Build it and they will come!
Everywhere I turn these days I see articles about tourism in France — with the mandatory reference to overtourism (a consequence of mass tourism.)
I am shocked they are all shocked.
I am shocked French and foreign tourists visiting France and French authorities act surprised at the 2023 boom in reservations (hotels and airlines) and the hordes descending upon touristy sites in France (+12% overnight stays over 2022 in Q1 2023 according to the INSEE, the French National Statistics Institute.)
Brits, Germans and Dutch visitors are back in force. So are “les Américains.”
After two years of Covid and endless talk about “revenge travel” that’s a shocker indeed.
Did anyone actually believe lockdown-induced philosophical musings about “le Monde d’Après” (the After-Covid World) would actually bring a major change, regulations at major touristy sites, long-term strategies ?
Instead, France (and other European countries) reacted to the (predictable) onslaught, often scrambling. At some museums in Paris “mesurettes” (small measures) have been put in place. Welcome to the world of the “créneau horaire” (the time slot) and Disney-style, serpentine lines.
Build it and they will come. Well in 2022 and 2023, ready or not, visitors are coming. They have been here for months. Paris, a city of 2.2 million is projected to welcome over 37 million visitors in 2023.
Visitors have money to spend, staying longer and returning more often. Just ask the luxury hospitality industry that raised prices to unprecedented levels in 2022. Bookings are pouring in.
Luxury over frugality is the motto for some.
The 80/20 rule of France tourism
80% of tourists in France visit 20% of the territory.Again, a shocker.

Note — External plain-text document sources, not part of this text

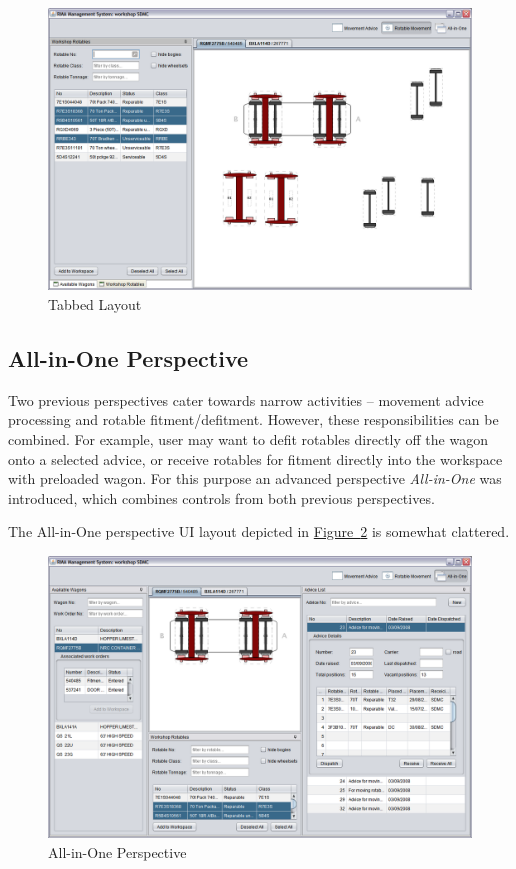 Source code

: \begin{figure}[!h]
\centering
\includegraphics[scale=0.37]{chapters/02-user-interface/images/05-rotable-movement-perspective-with-tabs.png}
\caption{Tabbed Layout}\label{fig:05-rotable-movement-perspective-with-tabs}
\end{figure}
\clearpage

\subsection{All-in-One Perspective}
Two previous perspectives cater towards narrow activities -- movement advice processing and rotable fitment/defitment. However, these responsibilities can be combined. For example, user may want to defit rotables directly off the wagon onto a selected advice, or receive rotables for fitment directly into the workspace with preloaded wagon. For this purpose an advanced perspective \emph{All-in-One} was introduced, which combines controls from both previous perspectives.

The All-in-One perspective UI layout depicted in \hyperref[fig:06-all-in-one.png]{Figure~\ref*{fig:06-all-in-one}} is somewhat clattered. 

\begin{figure}[!h]
\centering
\includegraphics[scale=0.37]{chapters/02-user-interface/images/06-all-in-one.png}
\caption{All-in-One Perspective}\label{fig:06-all-in-one}
\end{figure}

Many among my readers had never heard of Tours (or considered visiting it) until I started promoting my adopted city in videos and publications more than two years ago. Those who’ve made it into town since have been pleasantly surprised to find such a welcoming home base to explore the Loire Valley (a 75-minute TGV ride away from Paris, Tours can be easier to access than popular day trip destinations in the Ile de France.)
The French Minister of Tourism, Olivia Grégoire, has recently uncovered a massive plan to curb overtourism in France, she says. I read the bullet points and am impatient to discover what it entails in more detail.
The goal: Convince French and foreign tourists there’s a lot more to France than Paris, the French Riviera, Provence or le Mont St Michel.
A national communication campaign and local initiatives will be launched. Influencers – Times they are a’ changin’! – will be encouraged to promote lesser-known areas in France and to stress the drawbacks of overtourism.
Sounds familiar. Isn’t this what the French Tourist Office did in Paris in 2020 and 2021 to entice Parisians to leave the capital and travel (or settle down?) in more welcoming – and less crowded – locales?
France’s new motto? Spread the crowds!
France travel: What to expect in 2023
If you are visiting France between July and Thanksgiving, expect people around you. Sometimes a lot of them. Some will be French.
For all the economic challenges many are ranting about in France, 4 out of 6 French people will be traveling this summer. More than 70% will be staying in France a destination many French nationals rediscovered in 2020 when international travel was out of the question.
The Rugby World Cup in September and October will continue drawing crowds to several French and European destinations through the Fall.
Prices are up and will stay up in cities like Paris. Availability is going down fast. Book late fall and winter travel now.
You may have to make reservations at many sites and landmarks just to get in. Do your homework and visit their websites ahead of time.
Traveling is less spontaneous. There’s no winging it successfully (or affordably) in 2023 and 2024 unless you stay well off the beaten path.
Watch out for scams.
Remember tips (“pourboires”) are neither mandatory nor expected in France. If you are the kind of visitor (or expat) who pride themselves on their generosity at the expense of the local culture, know that you are contributing to a growing problem. French waiters have come to expect (and demand!) tips from gullible travelers. I’ve seen plenty of examples lately while leading tour groups.
Wherever you travel in France be aware the hospitality industry is struggling to hire and retain staff. There’s a shortage of “saisonniers” (seasonal workers) in my area, the Loire Valley. Waiting staff at many eateries? Students. As a result of these shortages, some restaurants have to close for an extra day a week or longer. This could result in more closures in August, a slow month in the Land of the Sacred Summer Vacation.
Meals may take longer as service is slower and overworked staff get to do it all, often with a smile, and sometimes not.
Impatient (or rude) customers will learn quickly that the customer may be king but is not emperor in the French Republic.
Finally, a reminder: Self-professed “expert travelers” (“Les habitués”) and locals often look down at “tourists” during peak season when local life gets disrupted. Yet we are all tourists when we explore a destination for a day, a week, or a month.
Let’s all strive for patience and flexibility, shall we?
I know, I know… Sometimes it can be hard to do.
Good news: If you are returning to France this summer and fall, you know there will be great food and wine, glorious sights and many opportunities to explore and enjoy the local culture (Hamburgers be damned, France outside Paris is putting on a brave fight in the face of globalization!)